The disposable academic
Why doing a PhD is often a waste of time Doctoral degrees
ON THE evening before All Saints’ Day in 1517, Martin Luther nailed 95 theses to the door of a church in Wittenberg. In those days a thesis was simply a position one wanted to argue. Luther, an Augustinian friar, asserted that Christians could not buy their way to heaven. Today a doctoral thesis is both an idea and an account of a period of original research. Writing one is the aim of the hundreds of thousands of students who embark on a doctorate of philosophy (PhD) every year.
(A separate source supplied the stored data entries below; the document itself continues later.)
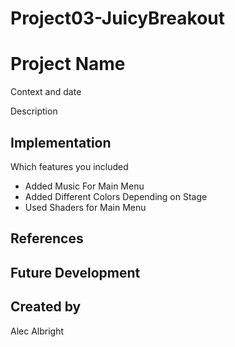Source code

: # Project03-JuicyBreakout

# Project Name
Context and date

Description

## Implementation
Which features you included
- Added Music For Main Menu
- Added Different Colors Depending on Stage
- Used Shaders for Main Menu

## References

## Future Development

## Created by
Alec Albright
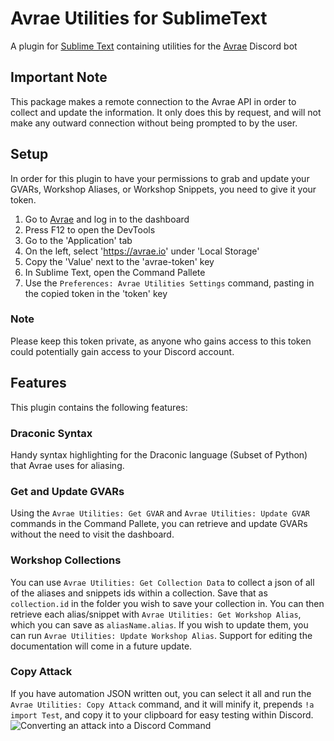 # Avrae Utilities for SublimeText
A plugin for [Sublime Text](https://www.sublimetext.com/) containing utilities for the [Avrae](https://avrae.io) Discord bot

## Important Note
This package makes a remote connection to the Avrae API in order to collect and update the information. It only does this by request, and will not make any outward connection without being prompted to by the user.

## Setup
In order for this plugin to have your permissions to grab and update your GVARs, Workshop Aliases, or Workshop Snippets, you need to give it your token.

1. Go to [Avrae](https://avrae.io) and log in to the dashboard
2. Press F12 to open the DevTools
3. Go to the 'Application' tab
4. On the left, select 'https://avrae.io' under 'Local Storage'
5. Copy the 'Value' next to the 'avrae-token' key
6. In Sublime Text, open the Command Pallete
7. Use the ``Preferences: Avrae Utilities Settings`` command, pasting in the copied token in the 'token' key

### Note
Please keep this token private, as anyone who gains access to this token could potentially gain access to your Discord account.

## Features
This plugin contains the following features:

### Draconic Syntax
Handy syntax highlighting for the Draconic language (Subset of Python) that Avrae uses for aliasing.

### Get and Update GVARs
Using the ``Avrae Utilities: Get GVAR`` and ``Avrae Utilities: Update GVAR`` commands in the Command Pallete, you can retrieve and update GVARs without the need to visit the dashboard.

### Workshop Collections
You can use ``Avrae Utilities: Get Collection Data`` to collect a json of all of the aliases and snippets ids within a collection. Save that as `collection.id` in the folder you wish to save your collection in. You can then retrieve each alias/snippet with ``Avrae Utilities: Get Workshop Alias``, which you can save as ``aliasName.alias``. If you wish to update them, you can run ``Avrae Utilities: Update Workshop Alias``. Support for editing the documentation will come in a future update.

### Copy Attack
If you have automation JSON written out, you can select it all and run the ``Avrae Utilities: Copy Attack`` command, and it will minify it, prepends ``!a import Test``, and copy it to your clipboard for easy testing within Discord.
![Converting an attack into a Discord Command](https://media.discordapp.net/attachments/666401385335750666/877409550733566002/2021-08-17_22-32-12.gif)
In most countries a PhD is a basic requirement for a career in academia. It is an introduction to the world of independent research—a kind of intellectual masterpiece, created by an apprentice in close collaboration with a supervisor. The requirements to complete one vary enormously between countries, universities and even subjects. Some students will first have to spend two years working on a master’s degree or diploma. Some will receive a stipend; others will pay their own way. Some PhDs involve only research, some require classes and examinations and some require the student to teach undergraduates. A thesis can be dozens of pages in mathematics, or many hundreds in history. As a result, newly minted PhDs can be as young as their early 20s or world-weary forty-somethings.
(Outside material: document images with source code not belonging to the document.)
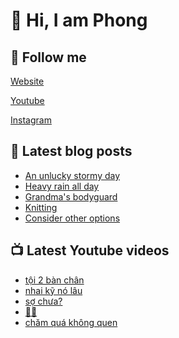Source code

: # 👋 Hi, I am Phong

## 🔗 Follow me

[Website](https://phongever.xyz "Website")

[Youtube](https://www.youtube.com/@phongever "Youtube")

[Instagram](https://www.instagram.com/phongever "Instagram")

## 📝 Latest blog posts

<!-- BLOG-POST-LIST:START -->
- [An unlucky stormy day](https://phongever.xyz/blog/an-unlucky-stormy-day/)
- [Heavy rain all day](https://phongever.xyz/blog/heavy-rain-all-day/)
- [Grandma&#39;s bodyguard](https://phongever.xyz/blog/grandmas-bodyguard/)
- [Knitting](https://phongever.xyz/blog/knitting/)
- [Consider other options](https://phongever.xyz/blog/consider-other-options/)
<!-- BLOG-POST-LIST:END -->

## 📺 Latest Youtube videos

<!-- YOUTUBE-VIDEO-LIST:START -->
- [tội 2 bàn chân](https://www.youtube.com/shorts/_L1S30gtYjY)
- [nhai kỹ nó lâu](https://www.youtube.com/shorts/6PRNTMGYCvQ)
- [sợ chưa?](https://www.youtube.com/shorts/_61soPlX1UE)
- [🖤🩷](https://www.youtube.com/shorts/zIjNUV-nSDE)
- [chăm quá không quen](https://www.youtube.com/shorts/ZIDErsAUaNQ)
<!-- YOUTUBE-VIDEO-LIST:END -->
One thing many PhD students have in common is dissatisfaction. Some describe their work as “slave labour”. Seven-day weeks, ten-hour days, low pay and uncertain prospects are widespread. You know you are a graduate student, goes one quip, when your office is better decorated than your home and you have a favourite flavour of instant noodle. “It isn’t graduate school itself that is discouraging,” says one student, who confesses to rather enjoying the hunt for free pizza. “What’s discouraging is realising the end point has been yanked out of reach.”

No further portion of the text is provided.